Extracted data entries:
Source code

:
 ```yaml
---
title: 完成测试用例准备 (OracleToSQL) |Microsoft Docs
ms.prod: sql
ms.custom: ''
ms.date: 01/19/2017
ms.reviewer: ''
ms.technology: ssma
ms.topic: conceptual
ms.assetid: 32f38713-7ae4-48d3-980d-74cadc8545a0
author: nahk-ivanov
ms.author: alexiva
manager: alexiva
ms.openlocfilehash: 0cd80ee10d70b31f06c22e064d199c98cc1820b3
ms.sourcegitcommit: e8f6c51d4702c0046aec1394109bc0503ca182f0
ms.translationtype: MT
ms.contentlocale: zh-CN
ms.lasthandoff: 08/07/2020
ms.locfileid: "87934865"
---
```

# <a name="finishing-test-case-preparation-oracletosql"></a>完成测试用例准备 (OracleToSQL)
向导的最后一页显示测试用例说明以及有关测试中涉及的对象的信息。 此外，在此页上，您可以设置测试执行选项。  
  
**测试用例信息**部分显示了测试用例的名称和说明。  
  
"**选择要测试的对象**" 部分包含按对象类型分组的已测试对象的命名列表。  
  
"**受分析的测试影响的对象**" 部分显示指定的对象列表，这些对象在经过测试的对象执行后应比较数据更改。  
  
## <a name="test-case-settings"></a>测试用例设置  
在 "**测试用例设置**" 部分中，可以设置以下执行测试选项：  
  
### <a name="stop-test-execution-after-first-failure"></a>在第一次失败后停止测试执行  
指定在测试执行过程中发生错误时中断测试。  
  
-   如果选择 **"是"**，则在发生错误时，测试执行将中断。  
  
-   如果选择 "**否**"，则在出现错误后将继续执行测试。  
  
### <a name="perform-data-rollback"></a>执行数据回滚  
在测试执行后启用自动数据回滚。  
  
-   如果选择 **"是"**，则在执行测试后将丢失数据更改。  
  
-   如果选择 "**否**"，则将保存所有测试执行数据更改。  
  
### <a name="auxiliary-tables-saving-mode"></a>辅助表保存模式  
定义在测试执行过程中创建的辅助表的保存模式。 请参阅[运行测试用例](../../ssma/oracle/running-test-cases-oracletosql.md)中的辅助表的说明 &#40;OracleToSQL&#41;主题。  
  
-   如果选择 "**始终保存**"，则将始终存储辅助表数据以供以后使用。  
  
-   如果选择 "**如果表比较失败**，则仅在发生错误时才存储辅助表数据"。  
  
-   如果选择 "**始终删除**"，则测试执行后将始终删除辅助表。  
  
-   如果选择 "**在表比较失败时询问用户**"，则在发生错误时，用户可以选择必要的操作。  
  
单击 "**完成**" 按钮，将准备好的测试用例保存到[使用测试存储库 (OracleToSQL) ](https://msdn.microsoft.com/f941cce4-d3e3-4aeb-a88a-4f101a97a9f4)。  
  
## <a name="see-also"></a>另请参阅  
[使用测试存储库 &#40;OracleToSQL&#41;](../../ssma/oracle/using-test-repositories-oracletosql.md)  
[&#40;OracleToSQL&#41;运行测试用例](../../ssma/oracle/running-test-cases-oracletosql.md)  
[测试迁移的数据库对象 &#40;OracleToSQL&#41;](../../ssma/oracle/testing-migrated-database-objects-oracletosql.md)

_Task description_
Copy out the lines above that hold the string "运行测试用例".

_Exercise solution_
定义在测试执行过程中创建的辅助表的保存模式。 请参阅[运行测试用例](../../ssma/oracle/running-test-cases-oracletosql.md)中的辅助表的说明 &#40;OracleToSQL&#41;主题。  
[&#40;OracleToSQL&#41;运行测试用例](../../ssma/oracle/running-test-cases-oracletosql.md)  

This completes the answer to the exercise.